If it’s not a short-term collaboration, ‘Leader Name and a Band’ is still one group, no different than ‘Just a Band’. And in some cases, the only person who gets to decide if it’s the same band is the bandleader, regardless of whether their name is in front of the band. Billy Corgan can grab four random musicians, and if he says it’s the Smashing Pumpkins, we do too. Molly Hatchet’s first and tenth albums have no common bandmembers, but they’re both still Molly Hatchet albums. For major orchestras, the band members are basically irrelevant.
Jazz ensembles are basically the same, even if they’re led by and named after a bandleader. Whoever Dizzy Gillespie put in a room when the tape started or the curtain was drawn was his band. If there were four people on stage, it was the Dizzy Gillespie Quartet. If there were seven, it was the Dizzy Gillespie Septet. When the person counting ran out of fingers, it was the Dizzy Gillespie Big Band; if he ran out of toes it was His Orchestra. Occasionally Gillespie or somebody at the record company would drop in the phrase “All Star” for some reason.

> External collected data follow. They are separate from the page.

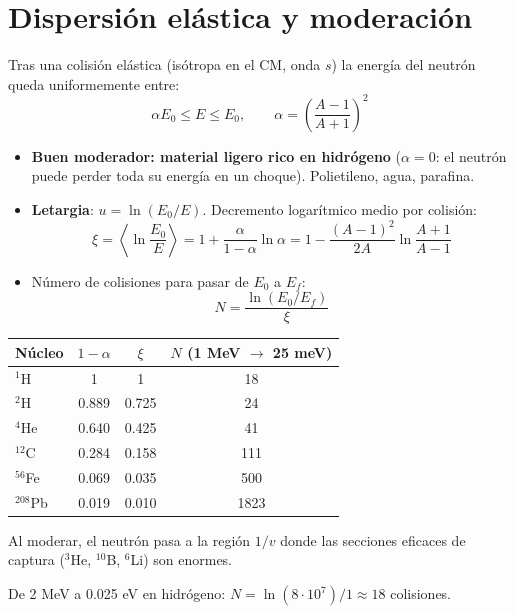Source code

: \section{Dispersión elástica y moderación}
\begin{clave}[Moderación]
Tras una colisión elástica (isótropa en el CM, onda $s$) la energía del neutrón queda uniformemente entre:
\[
\alpha E_0\le E\le E_0,\qquad \alpha=\left(\frac{A-1}{A+1}\right)^2
\]
\begin{itemize}
\item \textbf{Buen moderador: material ligero rico en hidrógeno} ($\alpha=0$: el neutrón puede perder toda su energía en un choque).
Polietileno, agua, parafina.
\item \textbf{Letargia}: $u=\ln(E_0/E)$. Decremento logarítmico medio por colisión:
\[ \xi=\left\langle\ln\frac{E_0}{E}\right\rangle=1+\frac{\alpha}{1-\alpha}\ln\alpha=1-\frac{(A-1)^2}{2A}\ln\frac{A+1}{A-1} \]
\item Número de colisiones para pasar de $E_0$ a $E_f$:
\[ N=\frac{\ln(E_0/E_f)}{\xi} \]
\end{itemize}
\begin{center}\small
\begin{tabular}{lccc}
\toprule
Núcleo & $1-\alpha$ & $\xi$ & $N$ (1 MeV $\to$ 25 meV)\\
\midrule
$^1$H & 1 & 1 & 18\\ $^2$H & 0.889 & 0.725 & 24\\ $^4$He & 0.640 & 0.425 & 41\\
$^{12}$C & 0.284 & 0.158 & 111\\ $^{56}$Fe & 0.069 & 0.035 & 500\\ $^{208}$Pb & 0.019 & 0.010 & 1823\\
\bottomrule
\end{tabular}
\end{center}
Al moderar, el neutrón pasa a la región $1/v$ donde las secciones eficaces de captura ($^3$He, $^{10}$B, $^6$Li) son enormes.
\end{clave}
\begin{ejemplo}
De 2 MeV a 0.025 eV en hidrógeno: $N=\ln(8\cdot10^7)/1\approx18$ colisiones.
\end{ejemplo}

Years later people making compilation albums would use whatever they wanted. Nobody could keep track of how many different releases of the same sessions or concerts were made, let alone what exact phrasing was used at the time. Music DB sites like ours or Discogs want to error on the side of caution, so we just make new profiles and pretend we’ll sort it out later.
I’d suggest this for jazz or big band or easy listening bandleader, just using Gillespie as an example: keep a solo profile for Gillespie as a person. File any solo releases under that and use it for any place he’s credited as a guest with another ensemble, relationships, composition credits, etc., same as we do now. Then take any artist pages that are “Dizzy Gillespie [band]” and merge them into a single artist, keeping the existing artist credits, or updating them to match what’s on each release. Gillespie would still be a member of this band – probably the only continuous member, so these would still use one artist credit: [“Dizzy Gillespie bands” as “Dizzy Gillespie’s All-Star Debacle”], not [“Dizzy Gillespie”]'s [“Dizzy Gillespie bands” as “All-Star Debacle”].

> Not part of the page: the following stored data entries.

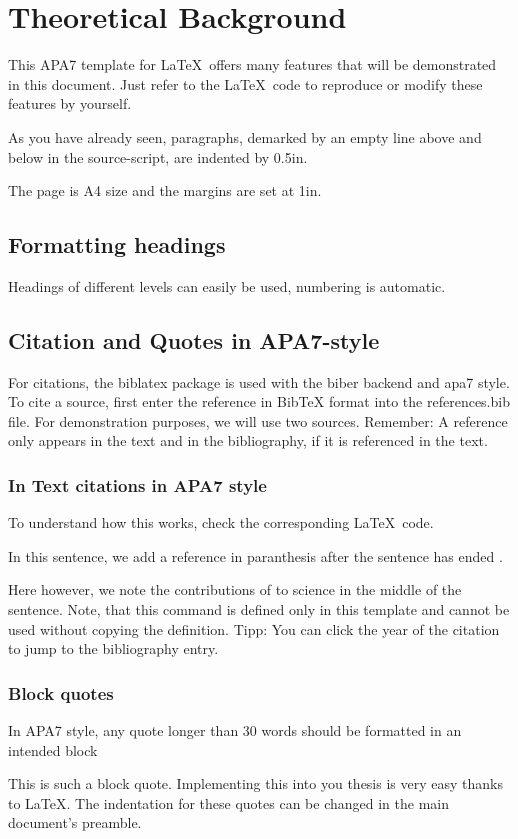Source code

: \section{Theoretical Background}



This APA7 template for \LaTeX\ offers many features that will be demonstrated in this document. Just refer to the \LaTeX\ code to reproduce or modify these features by yourself.

As you have already seen, paragraphs, demarked by an empty line above and below in the source-script, are indented by 0.5in. 

The page is A4 size and the margins are set at 1in. 

\subsection{Formatting headings}
Headings of different levels can easily be used, numbering is automatic.
\subsection{Citation and Quotes in APA7-style}
For citations, the biblatex package is used with the biber backend and apa7 style. To cite a source, first enter the reference in BibTeX format into the references.bib file. For demonstration purposes, we will use two sources. Remember: A reference only appears in the text and in the bibliography, if it is referenced in the text.

\subsubsection{In Text citations in APA7 style}
To understand how this works, check the corresponding \LaTeX\ code. 

In this sentence, we add a reference in paranthesis after the sentence has ended \parencite{Tversky1974}. 

Here however, we note the contributions of  to science in the middle of the sentence. Note, that this command is defined only in this template and cannot be used without copying the definition. Tipp: You can click the year of the citation to jump to the bibliography entry. 

\subsubsection{Block quotes}
In APA7 style, any quote longer than 30 words should be formatted in an intended block

\begin{displayquote}
    This is such a block quote. Implementing this into you thesis is very easy thanks to \LaTeX. The indentation for these quotes can be changed in the main document's preamble.
\end{displayquote}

The only exception would be if the bandleader treats a specific lineup and band name as a special group. If the group lasts a long time with the same core members, the bandleader uses a different band name if it’s not that group, and/or if it’s a specific kind of music that’s a departure from his than his other groups, then an argument could be made that that’s a distinct artist based on AI.